- Born: 29 April 1951 (age 75)
- Years active: 1970–1977

= Irene Goergens =

German militant

Irene Goergens (born 29 April 1951) is a former member of the West German militant group, the Red Army Faction (RAF).

In March 1971 she was sentenced to 6 1/2 years in prison for her role in the prison escape of Andreas Baader in May 1970.

== Life ==
Irene Goergens was born to an American G.I. and a German woman out of wedlock. She grew up in Eichenhof Youth Custody Home in Berlin. At this home she met Ulrike Meinhof, who interviewed her during the production of her film Bambule; one of the characters of the film is called Irene.
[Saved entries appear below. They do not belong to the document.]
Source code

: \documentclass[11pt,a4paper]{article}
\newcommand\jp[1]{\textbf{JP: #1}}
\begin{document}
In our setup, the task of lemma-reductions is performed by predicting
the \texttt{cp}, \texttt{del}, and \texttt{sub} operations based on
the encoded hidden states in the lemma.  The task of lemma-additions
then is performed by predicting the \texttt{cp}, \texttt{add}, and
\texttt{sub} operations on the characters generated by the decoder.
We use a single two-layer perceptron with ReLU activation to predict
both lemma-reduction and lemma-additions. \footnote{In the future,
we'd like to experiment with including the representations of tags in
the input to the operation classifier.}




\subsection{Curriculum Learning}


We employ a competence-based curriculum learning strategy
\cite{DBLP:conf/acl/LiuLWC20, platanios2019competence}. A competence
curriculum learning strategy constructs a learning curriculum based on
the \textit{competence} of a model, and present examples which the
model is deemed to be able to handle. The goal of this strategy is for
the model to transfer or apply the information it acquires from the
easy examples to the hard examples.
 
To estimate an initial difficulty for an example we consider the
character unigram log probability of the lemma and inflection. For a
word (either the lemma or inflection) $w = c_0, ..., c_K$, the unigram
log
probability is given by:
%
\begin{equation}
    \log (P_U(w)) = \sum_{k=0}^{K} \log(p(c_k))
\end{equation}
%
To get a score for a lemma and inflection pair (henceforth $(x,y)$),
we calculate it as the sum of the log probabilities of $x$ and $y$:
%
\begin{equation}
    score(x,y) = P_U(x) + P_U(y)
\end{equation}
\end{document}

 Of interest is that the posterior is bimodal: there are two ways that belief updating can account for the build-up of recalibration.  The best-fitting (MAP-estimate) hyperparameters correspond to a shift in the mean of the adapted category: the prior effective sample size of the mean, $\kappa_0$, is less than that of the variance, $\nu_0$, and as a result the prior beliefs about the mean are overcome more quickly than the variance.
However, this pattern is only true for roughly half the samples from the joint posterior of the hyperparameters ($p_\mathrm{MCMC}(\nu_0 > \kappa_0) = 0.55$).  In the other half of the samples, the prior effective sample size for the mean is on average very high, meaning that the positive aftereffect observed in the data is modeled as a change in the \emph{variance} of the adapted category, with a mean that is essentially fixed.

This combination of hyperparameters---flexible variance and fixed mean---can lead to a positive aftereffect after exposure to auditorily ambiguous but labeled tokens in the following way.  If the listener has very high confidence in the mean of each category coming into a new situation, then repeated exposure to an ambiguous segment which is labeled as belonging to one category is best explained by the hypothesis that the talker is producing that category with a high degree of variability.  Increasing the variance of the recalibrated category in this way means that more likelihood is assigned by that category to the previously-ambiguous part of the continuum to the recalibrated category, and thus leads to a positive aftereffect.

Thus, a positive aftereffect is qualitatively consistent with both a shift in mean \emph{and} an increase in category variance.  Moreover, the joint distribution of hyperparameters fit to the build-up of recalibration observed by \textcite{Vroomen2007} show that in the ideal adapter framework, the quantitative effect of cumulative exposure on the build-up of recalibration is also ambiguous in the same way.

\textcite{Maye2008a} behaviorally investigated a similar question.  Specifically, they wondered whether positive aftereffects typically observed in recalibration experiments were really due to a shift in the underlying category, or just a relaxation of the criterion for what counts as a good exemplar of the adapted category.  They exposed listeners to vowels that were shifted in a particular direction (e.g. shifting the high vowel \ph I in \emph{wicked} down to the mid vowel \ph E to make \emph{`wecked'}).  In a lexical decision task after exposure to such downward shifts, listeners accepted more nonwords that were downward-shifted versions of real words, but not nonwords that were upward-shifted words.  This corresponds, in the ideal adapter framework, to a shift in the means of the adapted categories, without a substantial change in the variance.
Later, Goergens looked after Meinhof's daughters as a nanny.

In 1970 Goergens joined the Baader-Meinhof-Gruppe, which carried out terrorist attacks from 1971 as the Rote Armee Fraktion (known in English as the Red Army Faction).

Goergens played a decisive role in Andreas Baader's escape from custody on 14 May 1970. She and Astrid Proll procured weapons for the escape, and spied on the German Central Institute for Social Issues in order to guarantee that the operation went smoothly.

During the escape, Goergens, Meinhof and Schubert entered the library of the prison in which Baader was being housed under the pretense of a false "book deal". Goergens and Schubert entered carrying suitcases, then opened a door to admit a masked gunman into the room. They then drew pistols out of their suitcases, firing shots which wounded a 64-year-old librarian. Baader, the masked gunman and the three women then fled through a window.

On 29 September 1970, Goergens took part in a bank robbery in Berlin, which became known as the "Dreierschlag" ("Triple Strike" in English). On 8 October 1970. Goergens was arrested at an apartment in Berlin, along with RAF lawyer Horst Mahler and RAF members Brigitte Asdonk, Monika Berberich and Ingrid Schubert. Goergens' trial began on 1 March 1971, and in May 1971 she was sentenced to 6 1/2 years imprisonment for her participation in the escape of Baader. She was released from prison on 13 May 1977, after which she was no longer active in the RAF.